# [TASK INSTRUCTIONS]
For the records below, report how many lines include the string "standard", leaving out everything except the number.

# [MATERIAL FOR THIS EXERCISE]
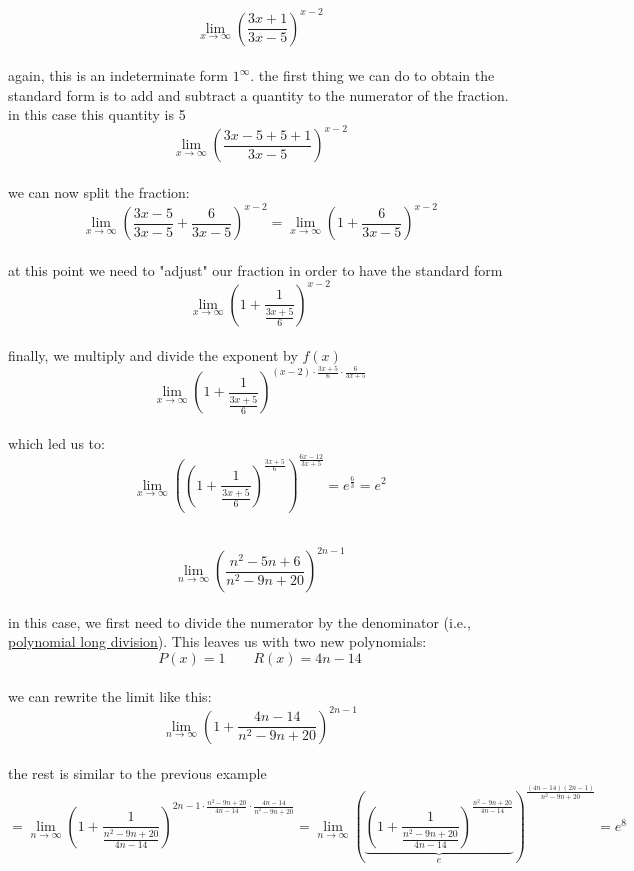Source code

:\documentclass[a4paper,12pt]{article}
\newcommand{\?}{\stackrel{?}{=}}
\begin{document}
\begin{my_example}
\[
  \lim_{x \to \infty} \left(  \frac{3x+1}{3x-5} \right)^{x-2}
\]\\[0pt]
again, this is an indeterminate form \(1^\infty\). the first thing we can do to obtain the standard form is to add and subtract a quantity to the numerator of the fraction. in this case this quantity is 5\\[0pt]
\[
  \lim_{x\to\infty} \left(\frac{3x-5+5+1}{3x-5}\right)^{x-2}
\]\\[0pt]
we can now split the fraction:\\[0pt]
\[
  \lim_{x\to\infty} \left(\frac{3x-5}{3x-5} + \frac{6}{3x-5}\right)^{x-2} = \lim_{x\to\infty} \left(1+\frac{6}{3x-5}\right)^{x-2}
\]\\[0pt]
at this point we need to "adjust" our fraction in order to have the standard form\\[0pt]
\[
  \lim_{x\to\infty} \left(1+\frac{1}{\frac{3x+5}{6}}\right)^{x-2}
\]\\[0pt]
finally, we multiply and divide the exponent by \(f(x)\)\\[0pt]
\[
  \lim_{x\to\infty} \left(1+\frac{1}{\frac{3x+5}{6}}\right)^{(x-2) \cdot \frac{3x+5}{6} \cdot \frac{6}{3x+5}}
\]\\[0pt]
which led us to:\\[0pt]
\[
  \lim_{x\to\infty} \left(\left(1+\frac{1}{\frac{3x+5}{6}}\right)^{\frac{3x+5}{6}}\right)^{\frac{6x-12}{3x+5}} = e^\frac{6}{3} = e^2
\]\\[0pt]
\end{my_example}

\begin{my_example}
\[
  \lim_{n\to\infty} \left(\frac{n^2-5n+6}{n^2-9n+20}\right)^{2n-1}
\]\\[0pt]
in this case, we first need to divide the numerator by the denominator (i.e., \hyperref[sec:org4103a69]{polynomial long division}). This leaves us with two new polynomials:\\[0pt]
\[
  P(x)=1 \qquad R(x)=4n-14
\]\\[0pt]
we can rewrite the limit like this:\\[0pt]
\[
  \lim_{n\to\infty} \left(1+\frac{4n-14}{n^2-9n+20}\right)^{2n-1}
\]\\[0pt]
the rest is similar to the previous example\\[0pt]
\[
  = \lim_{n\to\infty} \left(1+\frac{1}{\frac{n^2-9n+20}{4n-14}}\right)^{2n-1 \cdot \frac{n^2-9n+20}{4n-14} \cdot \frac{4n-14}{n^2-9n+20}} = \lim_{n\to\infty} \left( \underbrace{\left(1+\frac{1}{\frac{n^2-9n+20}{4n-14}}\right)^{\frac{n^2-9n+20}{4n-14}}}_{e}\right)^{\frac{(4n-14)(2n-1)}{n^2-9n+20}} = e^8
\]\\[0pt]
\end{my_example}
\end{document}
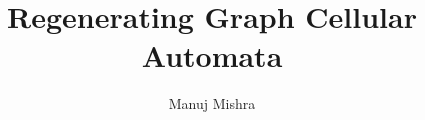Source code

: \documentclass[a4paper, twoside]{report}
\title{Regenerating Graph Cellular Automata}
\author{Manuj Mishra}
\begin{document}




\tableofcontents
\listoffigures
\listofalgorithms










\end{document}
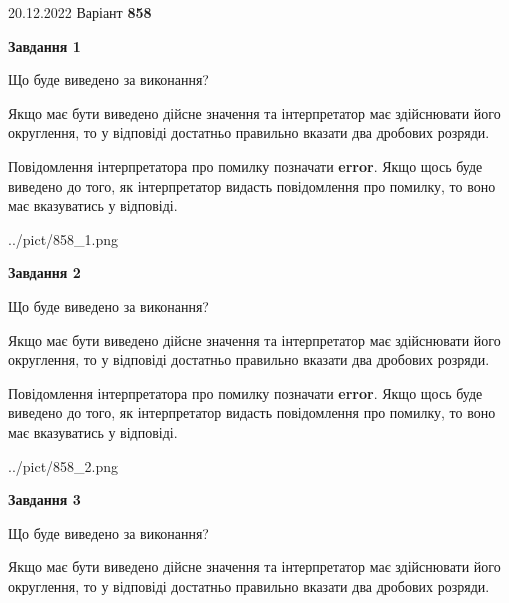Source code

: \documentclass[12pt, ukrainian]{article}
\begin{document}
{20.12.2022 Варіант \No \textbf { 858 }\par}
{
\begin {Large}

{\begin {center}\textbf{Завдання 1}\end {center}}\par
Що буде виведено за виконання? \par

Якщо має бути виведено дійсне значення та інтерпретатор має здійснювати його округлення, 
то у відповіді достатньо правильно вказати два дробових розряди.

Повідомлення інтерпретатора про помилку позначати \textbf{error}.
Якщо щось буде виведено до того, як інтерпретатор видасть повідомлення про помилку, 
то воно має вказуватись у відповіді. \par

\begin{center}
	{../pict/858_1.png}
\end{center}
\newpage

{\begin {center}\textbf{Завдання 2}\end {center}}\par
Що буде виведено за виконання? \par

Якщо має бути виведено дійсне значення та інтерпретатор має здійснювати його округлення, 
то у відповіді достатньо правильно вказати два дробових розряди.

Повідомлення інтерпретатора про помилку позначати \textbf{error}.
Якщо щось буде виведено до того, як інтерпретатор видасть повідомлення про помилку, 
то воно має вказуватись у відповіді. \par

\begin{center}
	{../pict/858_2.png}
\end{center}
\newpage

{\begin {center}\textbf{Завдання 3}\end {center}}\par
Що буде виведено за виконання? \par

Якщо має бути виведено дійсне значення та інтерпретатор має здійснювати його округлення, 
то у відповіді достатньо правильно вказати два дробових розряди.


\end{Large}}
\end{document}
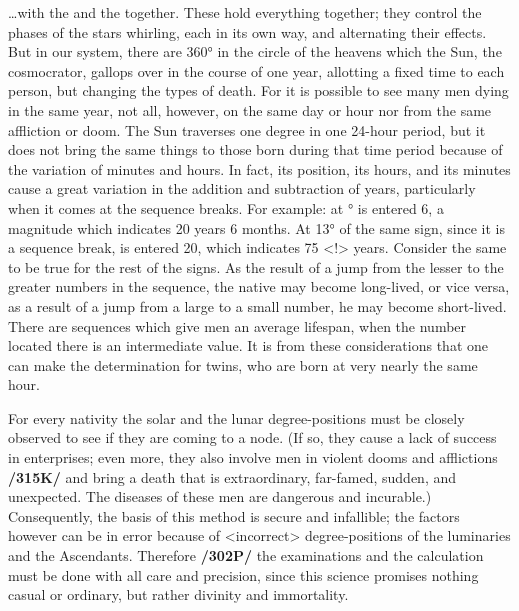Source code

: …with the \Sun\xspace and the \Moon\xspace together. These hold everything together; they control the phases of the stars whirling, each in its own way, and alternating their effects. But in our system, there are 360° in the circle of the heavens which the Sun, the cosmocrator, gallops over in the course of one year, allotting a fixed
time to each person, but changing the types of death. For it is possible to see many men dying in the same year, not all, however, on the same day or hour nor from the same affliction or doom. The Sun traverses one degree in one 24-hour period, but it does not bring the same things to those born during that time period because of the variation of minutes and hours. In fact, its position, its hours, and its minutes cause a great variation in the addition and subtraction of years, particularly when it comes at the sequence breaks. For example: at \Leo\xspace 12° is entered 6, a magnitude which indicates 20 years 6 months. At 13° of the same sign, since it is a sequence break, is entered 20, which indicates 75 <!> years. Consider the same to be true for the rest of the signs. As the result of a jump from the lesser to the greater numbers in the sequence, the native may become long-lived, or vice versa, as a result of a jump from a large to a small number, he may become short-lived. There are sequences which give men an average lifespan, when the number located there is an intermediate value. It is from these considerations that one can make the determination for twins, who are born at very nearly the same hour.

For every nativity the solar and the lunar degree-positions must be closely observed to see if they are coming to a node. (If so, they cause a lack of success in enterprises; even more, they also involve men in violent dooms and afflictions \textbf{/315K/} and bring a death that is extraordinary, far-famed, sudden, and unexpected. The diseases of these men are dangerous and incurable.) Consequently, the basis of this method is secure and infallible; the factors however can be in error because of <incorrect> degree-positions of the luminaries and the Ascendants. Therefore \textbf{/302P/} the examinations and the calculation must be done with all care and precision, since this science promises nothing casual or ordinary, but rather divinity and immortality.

# [TASK SOLUTION]
2